Kathy Fisher, policy director at the Coalition Against Hunger, worked with the district to recruit schools to enter the challenge, which measured breakfast participation from October to December 2017 and compared it with the same three-month period in 2016.
The 42 schools that signed up received tools to improve their programs, including guidelines for implementing breakfast-after-the-bell programs and breakfast lessons from the Food Trust’s nutrition educators. They also recruited youth leaders to encourage kids to eat the morning meal. “Any staff at school telling a student to eat is not nearly as effective as their peer telling them to try breakfast,” Fisher says.
The schools with the biggest percentage increases from 2016 to 2017 will receive awards in the spring.
A clear leader in the challenge is Francis Scott Key Elementary School in South Philly. For all but the youngest students, who file into the cafeteria to eat at the start of the school day, Principal Pauline Cheung and her staff have implemented breakfast in the classroom.
“I appreciate all the support the school district has given to my school in making breakfast a priority for our students,” Principal Cheung said at an event in January. It hasn’t been an easy achievement for the oldest operating school in the district, built in 1889. The building doesn’t have a full-service kitchen, and there’s limited prep area—a problem in many Philadelphia schools.
“In order to expand breakfast in a number of schools, it has to be through breakfast in the classroom,” says Wayne Grasela, vice president of the district’s Division of Food Services. “What we’ve done to encourage principals to do this is to offer them additional resources [and] additional food service employees to coordinate the program.”
The district has also funded a full-time food-service position at Key School. Grasela and his team are monitoring improvements, hoping to achieve a three-year goal across the district: 40 to 50 percent participation this year, 50 to 60 percent next year, and 60 to 70 percent by the 2019—20 school year.
Key School is reaching those numbers already—it saw a 66 percent increase in the first year of the new breakfast program.
What’s made the program catch on so fast?
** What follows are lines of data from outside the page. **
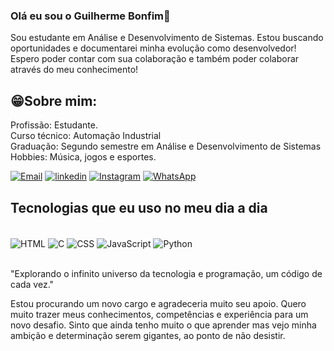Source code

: ### Olá eu sou o Guilherme Bonfim👋

Sou estudante em Análise e Desenvolvimento de Sistemas.
Estou buscando oportunidades e documentarei minha evolução como desenvolvedor!
Espero poder contar com sua colaboração e também poder colaborar através do meu conhecimento!

## 😁Sobre mim:

 Profissão: Estudante. <br>
 Curso técnico: Automação Industrial<br>
 Graduação: Segundo semestre em Análise e Desenvolvimento de Sistemas<br>
 Hobbies: Música, jogos e esportes.


[![Email](https://img.shields.io/badge/Gmail-D14836?style=for-the-badge&logo=gmail&logoColor=white)](https://glbonfim21@gmail.com)
[![linkedin](https://img.shields.io/badge/LinkedIn-0077B5?style=for-the-badge&logo=linkedin&logoColor=white)](https://www.linkedin.com/in/bonfimngks)
[![Instagram](https://img.shields.io/badge/Instagram-E4405F?style=for-the-badge&logo=instagram&logoColor=white)](https://www.instagram.com/gui_bonfims/)
[![WhatsApp](https://img.shields.io/badge/WhatsApp-25D366?style=for-the-badge&logo=whatsapp&logoColor=white)]( https://wa.me/5519983242581)



## Tecnologias que eu uso no meu dia a dia

<div style="display: inline_block"><br/>
<img Align="Center" alt="HTML" src="https://img.shields.io/badge/HTML-239120?style=for-the-badge&logo=html5&logoColor=white"/>
<img Align="center" alt="C" src="https://img.shields.io/badge/C-00599C?style=for-the-badge&logo=c&logoColor=white"/>
<img Align="center" alt="CSS" src="https://img.shields.io/badge/CSS-239120?&style=for-the-badge&logo=css3&logoColor=white"/>
<img Align="center" alt="JavaScript" src="https://img.shields.io/badge/JavaScript-F7DF1E?style=for-the-badge&logo=javascript&logoColor=black"/> 
<img Align="center" alt="Python" src="https://img.shields.io/badge/Python-14354C?style=for-the-badge&logo=python&logoColor=white"/>
<div><br/>


"Explorando o infinito universo da tecnologia e programação, um código de cada vez."

Estou procurando um novo cargo e agradeceria muito seu apoio. Quero muito trazer meus conhecimentos, competências e experiência para um novo desafio. Sinto que ainda tenho muito o que aprender mas vejo minha ambição e determinação serem gigantes, ao ponto de não desistir.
Cheung says it’s the student engagement. “Breakfast ambassadors” retrieve a breakfast bag from the cafeteria and bring it up to their classroom every morning.
Fifth-grade students Marco, Billy and Jebarn deliver breakfast to their peers in Mr. Halko’s classroom. “They don’t need me,” Halko says. “They’ve got a routine—these breakfast ambassadors have it covered.”
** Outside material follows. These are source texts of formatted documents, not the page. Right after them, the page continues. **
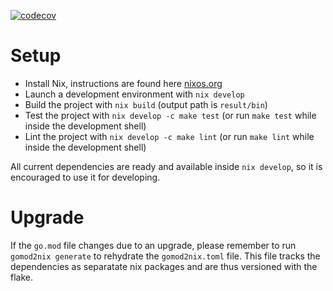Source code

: [![codecov](https://codecov.io/gh/growteer/api/graph/badge.svg?token=Y6SAD10060)](https://codecov.io/gh/growteer/api)

# Setup

- Install Nix, instructions are found here [nixos.org](https://nixos.org/download/)
- Launch a development environment with `nix develop`
- Build the project with `nix build` (output path is `result/bin`)
- Test the project with `nix develop -c make test` (or run `make test` while inside the development shell)
- Lint the project with `nix develop -c make lint` (or run `make lint` while inside the development shell)

All current dependencies are ready and available inside `nix develop`, so it is encouraged to use it for developing.

# Upgrade

If the `go.mod` file changes due to an upgrade, please remember to run `gomod2nix generate` to rehydrate the `gomod2nix.toml` file. This file
tracks the dependencies as separatate nix packages and are thus versioned with the flake.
The kids like the new system, too. “We used to have breakfast in the cafeteria, but you’d have to get here at eight,” says Billy, who’s a big fan of the sausage, egg and cheese burrito served that day. “Now we can just come straight up and eat breakfast here.”
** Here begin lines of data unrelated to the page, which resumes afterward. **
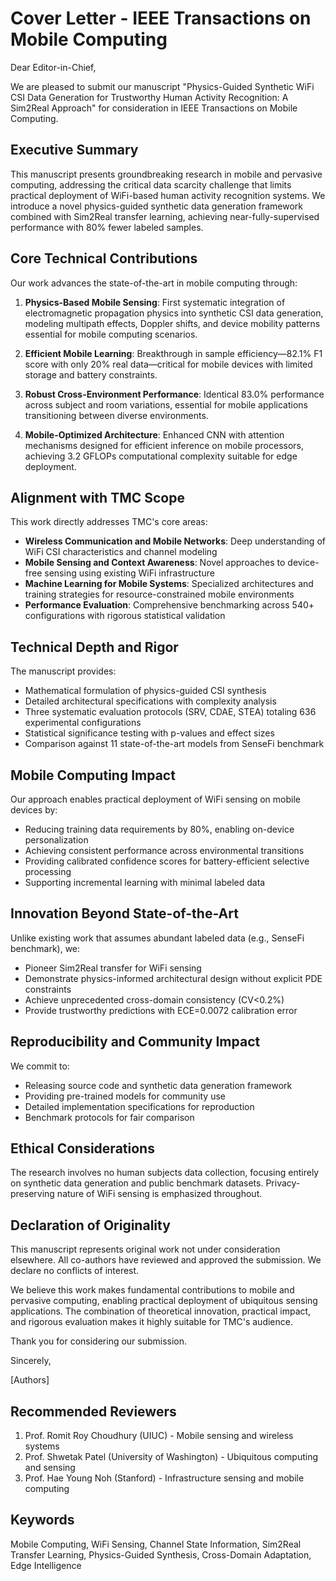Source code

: # Cover Letter - IEEE Transactions on Mobile Computing

Dear Editor-in-Chief,

We are pleased to submit our manuscript "Physics-Guided Synthetic WiFi CSI Data Generation for Trustworthy Human Activity Recognition: A Sim2Real Approach" for consideration in IEEE Transactions on Mobile Computing.

## Executive Summary

This manuscript presents groundbreaking research in mobile and pervasive computing, addressing the critical data scarcity challenge that limits practical deployment of WiFi-based human activity recognition systems. We introduce a novel physics-guided synthetic data generation framework combined with Sim2Real transfer learning, achieving near-fully-supervised performance with 80% fewer labeled samples.

## Core Technical Contributions

Our work advances the state-of-the-art in mobile computing through:

1. **Physics-Based Mobile Sensing**: First systematic integration of electromagnetic propagation physics into synthetic CSI data generation, modeling multipath effects, Doppler shifts, and device mobility patterns essential for mobile computing scenarios.

2. **Efficient Mobile Learning**: Breakthrough in sample efficiency—82.1% F1 score with only 20% real data—critical for mobile devices with limited storage and battery constraints.

3. **Robust Cross-Environment Performance**: Identical 83.0% performance across subject and room variations, essential for mobile applications transitioning between diverse environments.

4. **Mobile-Optimized Architecture**: Enhanced CNN with attention mechanisms designed for efficient inference on mobile processors, achieving 3.2 GFLOPs computational complexity suitable for edge deployment.

## Alignment with TMC Scope

This work directly addresses TMC's core areas:

- **Wireless Communication and Mobile Networks**: Deep understanding of WiFi CSI characteristics and channel modeling
- **Mobile Sensing and Context Awareness**: Novel approaches to device-free sensing using existing WiFi infrastructure
- **Machine Learning for Mobile Systems**: Specialized architectures and training strategies for resource-constrained mobile environments
- **Performance Evaluation**: Comprehensive benchmarking across 540+ configurations with rigorous statistical validation

## Technical Depth and Rigor

The manuscript provides:
- Mathematical formulation of physics-guided CSI synthesis
- Detailed architectural specifications with complexity analysis
- Three systematic evaluation protocols (SRV, CDAE, STEA) totaling 636 experimental configurations
- Statistical significance testing with p-values and effect sizes
- Comparison against 11 state-of-the-art models from SenseFi benchmark

## Mobile Computing Impact

Our approach enables practical deployment of WiFi sensing on mobile devices by:
- Reducing training data requirements by 80%, enabling on-device personalization
- Achieving consistent performance across environmental transitions
- Providing calibrated confidence scores for battery-efficient selective processing
- Supporting incremental learning with minimal labeled data

## Innovation Beyond State-of-the-Art

Unlike existing work that assumes abundant labeled data (e.g., SenseFi benchmark), we:
- Pioneer Sim2Real transfer for WiFi sensing
- Demonstrate physics-informed architectural design without explicit PDE constraints
- Achieve unprecedented cross-domain consistency (CV<0.2%)
- Provide trustworthy predictions with ECE=0.0072 calibration error

## Reproducibility and Community Impact

We commit to:
- Releasing source code and synthetic data generation framework
- Providing pre-trained models for community use
- Detailed implementation specifications for reproduction
- Benchmark protocols for fair comparison

## Ethical Considerations

The research involves no human subjects data collection, focusing entirely on synthetic data generation and public benchmark datasets. Privacy-preserving nature of WiFi sensing is emphasized throughout.

## Declaration of Originality

This manuscript represents original work not under consideration elsewhere. All co-authors have reviewed and approved the submission. We declare no conflicts of interest.

We believe this work makes fundamental contributions to mobile and pervasive computing, enabling practical deployment of ubiquitous sensing applications. The combination of theoretical innovation, practical impact, and rigorous evaluation makes it highly suitable for TMC's audience.

Thank you for considering our submission.

Sincerely,

[Authors]

## Recommended Reviewers

1. Prof. Romit Roy Choudhury (UIUC) - Mobile sensing and wireless systems
2. Prof. Shwetak Patel (University of Washington) - Ubiquitous computing and sensing
3. Prof. Hae Young Noh (Stanford) - Infrastructure sensing and mobile computing

## Keywords

Mobile Computing, WiFi Sensing, Channel State Information, Sim2Real Transfer Learning, Physics-Guided Synthesis, Cross-Domain Adaptation, Edge Intelligence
They work on homework or talk with their peers while they eat. Just like at H.A. Brown, the classroom environment has improved, which has led to better attendance rates. A morning meal goes a long way in supporting the vibrant learning environment the school seeks to provide.
“My biggest hope for the program is that as schools start to make a commitment to ending childhood hunger, they also recognize the ways in which food helps build a sense of community,” Gym says. Breakfast in the classroom encourages students to take a moment to relax, share a story with classmates and get to know each other.
“We should be thoughtful about how that time can be utilized. Not only [should we] give children the best, most nutritious breakfast,” Gym adds, but staff, parents, and communities should also realize “how it can contribute to a sense of belonging and community in the school and in a child’s life.”